Write out, word for word, every line in the data below from the one containing "11. Set the" to the one containing "13. Click **OK** to save your settings.", both of them included.
'''
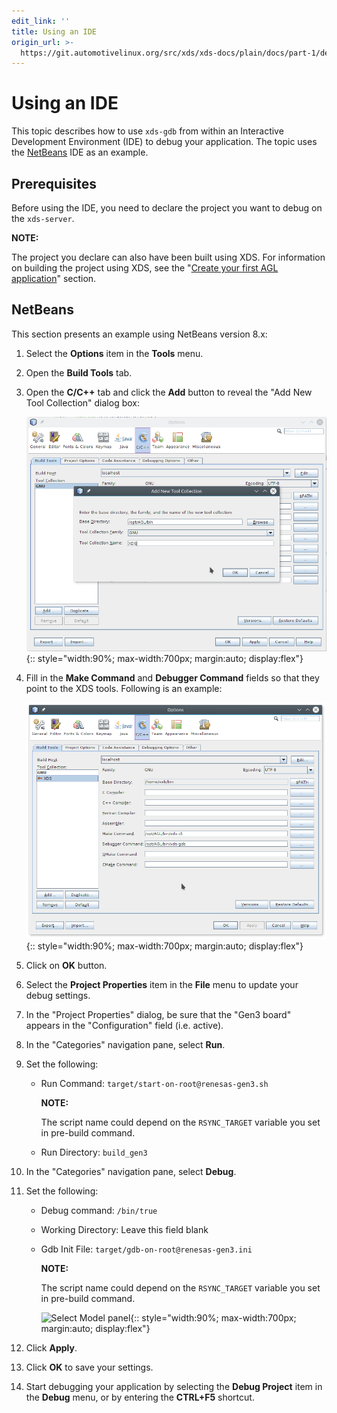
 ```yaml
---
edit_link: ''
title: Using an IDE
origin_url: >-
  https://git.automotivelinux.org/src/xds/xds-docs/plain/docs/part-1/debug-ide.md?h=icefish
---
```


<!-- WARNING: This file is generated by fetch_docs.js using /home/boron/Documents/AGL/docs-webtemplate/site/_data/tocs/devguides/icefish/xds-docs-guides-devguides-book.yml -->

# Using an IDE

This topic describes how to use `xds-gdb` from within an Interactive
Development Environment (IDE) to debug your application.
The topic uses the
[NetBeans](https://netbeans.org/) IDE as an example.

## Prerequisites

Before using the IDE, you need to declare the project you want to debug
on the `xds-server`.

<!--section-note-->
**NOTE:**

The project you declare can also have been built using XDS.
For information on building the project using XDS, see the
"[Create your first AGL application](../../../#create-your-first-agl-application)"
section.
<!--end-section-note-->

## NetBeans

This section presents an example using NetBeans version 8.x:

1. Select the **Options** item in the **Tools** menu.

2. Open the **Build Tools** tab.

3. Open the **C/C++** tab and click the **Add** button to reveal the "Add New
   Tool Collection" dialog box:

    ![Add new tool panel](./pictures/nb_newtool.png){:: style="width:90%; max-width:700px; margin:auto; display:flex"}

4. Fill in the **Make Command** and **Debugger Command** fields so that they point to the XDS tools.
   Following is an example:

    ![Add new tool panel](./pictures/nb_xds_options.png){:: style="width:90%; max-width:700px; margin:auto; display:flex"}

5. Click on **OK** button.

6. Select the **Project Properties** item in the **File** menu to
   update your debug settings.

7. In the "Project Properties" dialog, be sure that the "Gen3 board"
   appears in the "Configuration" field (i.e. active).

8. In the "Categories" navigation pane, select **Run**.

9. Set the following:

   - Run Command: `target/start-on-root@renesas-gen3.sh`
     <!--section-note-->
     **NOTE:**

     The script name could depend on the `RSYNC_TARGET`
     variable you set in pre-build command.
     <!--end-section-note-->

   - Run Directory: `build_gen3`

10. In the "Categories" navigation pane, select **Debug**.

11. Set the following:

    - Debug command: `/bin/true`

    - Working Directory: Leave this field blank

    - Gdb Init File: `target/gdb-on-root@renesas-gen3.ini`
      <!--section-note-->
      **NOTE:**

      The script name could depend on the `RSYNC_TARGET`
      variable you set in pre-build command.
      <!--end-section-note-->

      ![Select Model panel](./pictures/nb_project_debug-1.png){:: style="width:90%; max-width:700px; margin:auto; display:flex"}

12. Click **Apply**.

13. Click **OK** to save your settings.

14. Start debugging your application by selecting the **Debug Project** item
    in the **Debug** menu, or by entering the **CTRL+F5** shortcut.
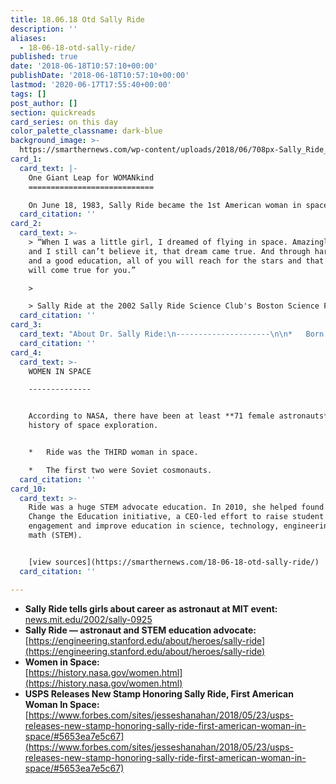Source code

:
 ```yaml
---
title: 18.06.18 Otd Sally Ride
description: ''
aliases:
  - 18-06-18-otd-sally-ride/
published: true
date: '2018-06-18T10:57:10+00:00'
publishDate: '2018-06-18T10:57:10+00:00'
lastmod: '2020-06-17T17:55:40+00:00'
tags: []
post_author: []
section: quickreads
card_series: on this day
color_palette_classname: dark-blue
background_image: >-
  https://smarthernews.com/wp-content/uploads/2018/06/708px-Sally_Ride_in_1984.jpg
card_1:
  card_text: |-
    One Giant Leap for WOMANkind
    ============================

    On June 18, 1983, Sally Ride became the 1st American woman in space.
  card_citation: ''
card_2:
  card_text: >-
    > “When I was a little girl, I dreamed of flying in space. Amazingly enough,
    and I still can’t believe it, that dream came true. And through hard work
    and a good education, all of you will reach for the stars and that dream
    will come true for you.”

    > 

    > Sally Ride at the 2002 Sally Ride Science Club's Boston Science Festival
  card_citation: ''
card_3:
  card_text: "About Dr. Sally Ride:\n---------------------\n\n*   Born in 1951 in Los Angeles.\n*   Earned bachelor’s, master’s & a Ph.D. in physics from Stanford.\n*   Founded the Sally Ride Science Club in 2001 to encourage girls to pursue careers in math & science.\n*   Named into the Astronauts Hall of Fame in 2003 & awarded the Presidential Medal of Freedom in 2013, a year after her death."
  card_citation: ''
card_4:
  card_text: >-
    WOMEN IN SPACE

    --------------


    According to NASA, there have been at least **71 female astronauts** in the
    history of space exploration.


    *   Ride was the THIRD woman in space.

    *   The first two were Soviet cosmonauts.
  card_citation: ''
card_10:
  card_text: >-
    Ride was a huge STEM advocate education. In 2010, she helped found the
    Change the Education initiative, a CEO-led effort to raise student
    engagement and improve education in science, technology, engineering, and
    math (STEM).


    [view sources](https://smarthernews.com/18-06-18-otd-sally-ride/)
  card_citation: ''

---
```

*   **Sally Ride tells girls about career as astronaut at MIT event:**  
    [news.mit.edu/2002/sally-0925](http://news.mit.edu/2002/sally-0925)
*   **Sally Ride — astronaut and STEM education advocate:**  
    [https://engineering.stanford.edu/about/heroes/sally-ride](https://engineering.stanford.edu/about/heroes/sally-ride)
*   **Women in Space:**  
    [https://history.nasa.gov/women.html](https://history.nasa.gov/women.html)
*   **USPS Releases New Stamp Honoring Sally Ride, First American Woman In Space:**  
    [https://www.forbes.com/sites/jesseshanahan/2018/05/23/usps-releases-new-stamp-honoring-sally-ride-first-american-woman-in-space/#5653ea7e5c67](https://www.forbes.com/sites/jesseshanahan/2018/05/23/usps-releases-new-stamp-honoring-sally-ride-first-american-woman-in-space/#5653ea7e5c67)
'''
'''
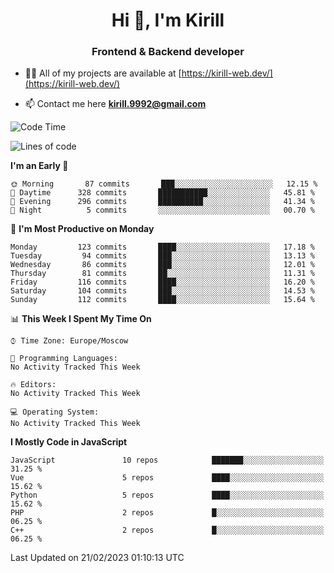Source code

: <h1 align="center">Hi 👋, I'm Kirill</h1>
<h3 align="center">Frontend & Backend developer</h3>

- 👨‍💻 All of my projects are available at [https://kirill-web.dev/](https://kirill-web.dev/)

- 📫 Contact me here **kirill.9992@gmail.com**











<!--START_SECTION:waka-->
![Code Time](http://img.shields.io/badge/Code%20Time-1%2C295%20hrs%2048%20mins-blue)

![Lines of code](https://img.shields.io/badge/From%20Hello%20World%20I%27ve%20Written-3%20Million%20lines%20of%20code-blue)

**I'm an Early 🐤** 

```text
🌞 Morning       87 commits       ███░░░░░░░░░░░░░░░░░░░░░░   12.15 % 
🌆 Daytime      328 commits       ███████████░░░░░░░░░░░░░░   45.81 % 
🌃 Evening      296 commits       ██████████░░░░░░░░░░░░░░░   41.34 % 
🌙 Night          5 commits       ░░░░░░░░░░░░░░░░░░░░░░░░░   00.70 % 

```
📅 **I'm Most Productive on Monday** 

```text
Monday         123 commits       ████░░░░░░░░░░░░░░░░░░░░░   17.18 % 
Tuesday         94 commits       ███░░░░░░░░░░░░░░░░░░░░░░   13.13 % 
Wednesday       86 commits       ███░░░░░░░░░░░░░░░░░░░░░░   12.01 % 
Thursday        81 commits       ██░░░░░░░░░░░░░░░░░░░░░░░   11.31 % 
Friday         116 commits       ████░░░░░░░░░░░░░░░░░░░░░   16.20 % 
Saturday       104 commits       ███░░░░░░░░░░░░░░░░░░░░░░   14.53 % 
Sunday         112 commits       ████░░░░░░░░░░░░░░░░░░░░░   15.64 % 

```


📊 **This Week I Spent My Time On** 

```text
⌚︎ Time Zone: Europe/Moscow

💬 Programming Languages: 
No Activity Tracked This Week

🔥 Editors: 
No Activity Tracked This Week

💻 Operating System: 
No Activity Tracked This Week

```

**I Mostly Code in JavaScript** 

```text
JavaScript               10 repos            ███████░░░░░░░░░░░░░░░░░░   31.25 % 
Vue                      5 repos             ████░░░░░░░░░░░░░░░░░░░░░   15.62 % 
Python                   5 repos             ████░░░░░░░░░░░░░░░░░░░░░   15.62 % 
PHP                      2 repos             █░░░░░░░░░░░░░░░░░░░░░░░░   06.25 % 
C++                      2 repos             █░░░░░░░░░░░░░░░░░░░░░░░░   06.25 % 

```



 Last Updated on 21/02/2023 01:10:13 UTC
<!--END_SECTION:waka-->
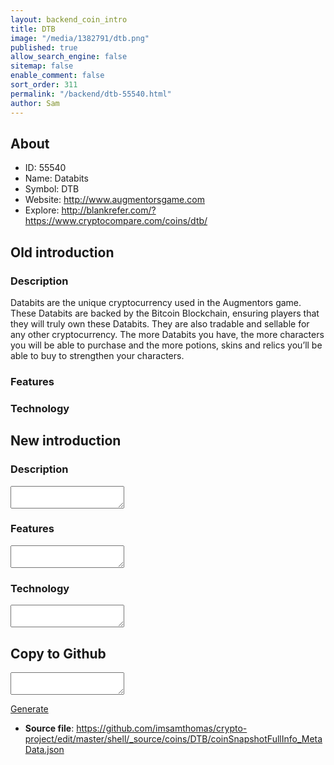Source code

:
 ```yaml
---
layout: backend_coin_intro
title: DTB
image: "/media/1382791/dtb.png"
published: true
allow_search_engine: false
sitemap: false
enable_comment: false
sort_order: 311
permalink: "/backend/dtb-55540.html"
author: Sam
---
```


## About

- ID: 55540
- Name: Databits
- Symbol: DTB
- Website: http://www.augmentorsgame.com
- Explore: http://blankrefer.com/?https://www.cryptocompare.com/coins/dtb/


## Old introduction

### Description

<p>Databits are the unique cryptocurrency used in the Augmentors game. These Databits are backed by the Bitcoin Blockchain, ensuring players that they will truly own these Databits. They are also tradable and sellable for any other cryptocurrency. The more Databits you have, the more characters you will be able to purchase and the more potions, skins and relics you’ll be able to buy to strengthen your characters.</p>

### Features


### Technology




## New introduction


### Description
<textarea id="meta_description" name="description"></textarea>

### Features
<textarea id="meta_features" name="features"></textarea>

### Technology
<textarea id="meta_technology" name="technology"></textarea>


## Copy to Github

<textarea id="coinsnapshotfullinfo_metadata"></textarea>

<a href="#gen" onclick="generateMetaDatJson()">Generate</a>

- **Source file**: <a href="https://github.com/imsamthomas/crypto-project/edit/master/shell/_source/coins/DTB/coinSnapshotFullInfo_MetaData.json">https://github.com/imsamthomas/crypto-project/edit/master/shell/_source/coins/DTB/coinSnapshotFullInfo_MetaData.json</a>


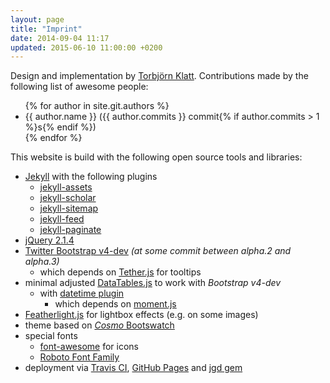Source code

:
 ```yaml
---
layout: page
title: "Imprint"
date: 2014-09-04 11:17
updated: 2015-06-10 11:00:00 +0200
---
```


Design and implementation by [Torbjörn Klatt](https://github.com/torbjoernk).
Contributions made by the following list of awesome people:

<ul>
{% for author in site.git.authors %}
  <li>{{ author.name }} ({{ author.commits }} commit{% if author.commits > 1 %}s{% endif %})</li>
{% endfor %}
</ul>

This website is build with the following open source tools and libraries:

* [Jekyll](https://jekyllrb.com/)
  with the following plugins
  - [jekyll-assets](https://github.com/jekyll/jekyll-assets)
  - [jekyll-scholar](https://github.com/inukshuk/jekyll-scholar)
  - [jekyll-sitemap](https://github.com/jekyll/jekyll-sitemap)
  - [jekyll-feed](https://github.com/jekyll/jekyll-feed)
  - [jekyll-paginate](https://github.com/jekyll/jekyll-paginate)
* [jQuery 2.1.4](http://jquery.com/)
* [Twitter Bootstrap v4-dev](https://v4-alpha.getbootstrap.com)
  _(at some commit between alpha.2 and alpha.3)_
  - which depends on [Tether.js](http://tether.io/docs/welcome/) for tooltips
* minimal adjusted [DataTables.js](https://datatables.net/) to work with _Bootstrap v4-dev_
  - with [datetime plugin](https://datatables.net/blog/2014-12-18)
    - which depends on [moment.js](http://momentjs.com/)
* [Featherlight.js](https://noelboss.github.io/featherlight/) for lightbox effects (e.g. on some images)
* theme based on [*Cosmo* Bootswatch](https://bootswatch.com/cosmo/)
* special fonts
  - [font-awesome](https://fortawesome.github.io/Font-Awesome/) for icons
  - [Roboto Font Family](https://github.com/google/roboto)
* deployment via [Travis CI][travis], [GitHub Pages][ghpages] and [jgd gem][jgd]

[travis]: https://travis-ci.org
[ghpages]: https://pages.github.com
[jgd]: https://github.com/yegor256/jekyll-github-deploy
'''
'''
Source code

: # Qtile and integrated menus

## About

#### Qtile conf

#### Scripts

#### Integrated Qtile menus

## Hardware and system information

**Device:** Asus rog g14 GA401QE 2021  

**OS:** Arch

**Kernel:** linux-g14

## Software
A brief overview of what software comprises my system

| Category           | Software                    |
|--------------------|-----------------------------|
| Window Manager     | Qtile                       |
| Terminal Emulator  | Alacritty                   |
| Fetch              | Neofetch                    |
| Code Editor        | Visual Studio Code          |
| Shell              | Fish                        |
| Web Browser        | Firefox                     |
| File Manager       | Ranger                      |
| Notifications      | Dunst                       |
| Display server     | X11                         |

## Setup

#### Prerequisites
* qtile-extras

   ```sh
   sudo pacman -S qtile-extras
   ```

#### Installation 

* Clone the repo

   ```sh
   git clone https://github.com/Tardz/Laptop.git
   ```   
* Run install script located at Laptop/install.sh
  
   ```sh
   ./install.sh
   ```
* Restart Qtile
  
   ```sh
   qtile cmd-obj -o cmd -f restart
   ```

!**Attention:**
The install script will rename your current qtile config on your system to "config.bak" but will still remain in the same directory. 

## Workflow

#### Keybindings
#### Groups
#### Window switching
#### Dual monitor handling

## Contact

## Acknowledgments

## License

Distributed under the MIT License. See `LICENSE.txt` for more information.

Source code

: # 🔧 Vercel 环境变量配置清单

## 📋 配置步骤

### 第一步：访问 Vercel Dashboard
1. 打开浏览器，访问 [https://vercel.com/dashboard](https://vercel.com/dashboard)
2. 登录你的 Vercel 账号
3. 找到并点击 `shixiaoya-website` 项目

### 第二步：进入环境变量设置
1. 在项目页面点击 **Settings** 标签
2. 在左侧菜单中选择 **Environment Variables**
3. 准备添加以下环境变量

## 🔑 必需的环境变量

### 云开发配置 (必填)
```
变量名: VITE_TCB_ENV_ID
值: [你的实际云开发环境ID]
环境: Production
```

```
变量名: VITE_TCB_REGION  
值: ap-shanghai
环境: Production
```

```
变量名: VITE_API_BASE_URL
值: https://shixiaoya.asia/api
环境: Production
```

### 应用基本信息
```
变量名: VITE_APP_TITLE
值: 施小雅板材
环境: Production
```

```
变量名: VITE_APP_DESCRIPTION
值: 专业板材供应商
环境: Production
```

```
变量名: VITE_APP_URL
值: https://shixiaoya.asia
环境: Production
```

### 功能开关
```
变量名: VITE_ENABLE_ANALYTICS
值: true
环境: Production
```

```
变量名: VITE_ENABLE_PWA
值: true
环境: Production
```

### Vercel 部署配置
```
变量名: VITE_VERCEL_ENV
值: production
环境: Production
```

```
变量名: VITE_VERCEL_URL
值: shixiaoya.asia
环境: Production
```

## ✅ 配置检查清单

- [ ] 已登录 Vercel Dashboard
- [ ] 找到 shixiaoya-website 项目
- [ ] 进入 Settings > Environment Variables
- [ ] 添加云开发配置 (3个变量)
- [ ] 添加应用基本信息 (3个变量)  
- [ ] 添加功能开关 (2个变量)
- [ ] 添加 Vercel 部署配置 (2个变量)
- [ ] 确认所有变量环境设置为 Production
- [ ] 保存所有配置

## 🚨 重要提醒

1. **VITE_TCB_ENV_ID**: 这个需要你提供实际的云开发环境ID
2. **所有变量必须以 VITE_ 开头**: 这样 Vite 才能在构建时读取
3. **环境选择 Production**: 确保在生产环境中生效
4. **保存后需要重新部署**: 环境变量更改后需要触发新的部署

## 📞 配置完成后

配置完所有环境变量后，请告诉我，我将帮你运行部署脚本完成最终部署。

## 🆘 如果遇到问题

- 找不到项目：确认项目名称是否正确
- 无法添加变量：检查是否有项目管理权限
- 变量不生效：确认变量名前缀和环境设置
'''
• Problem solution
11. Set the following:

    - Debug command: `/bin/true`

    - Working Directory: Leave this field blank

    - Gdb Init File: `target/gdb-on-root@renesas-gen3.ini`
      <!--section-note-->
      **NOTE:**

      The script name could depend on the `RSYNC_TARGET`
      variable you set in pre-build command.
      <!--end-section-note-->

      ![Select Model panel](./pictures/nb_project_debug-1.png){:: style="width:90%; max-width:700px; margin:auto; display:flex"}

12. Click **Apply**.

13. Click **OK** to save your settings.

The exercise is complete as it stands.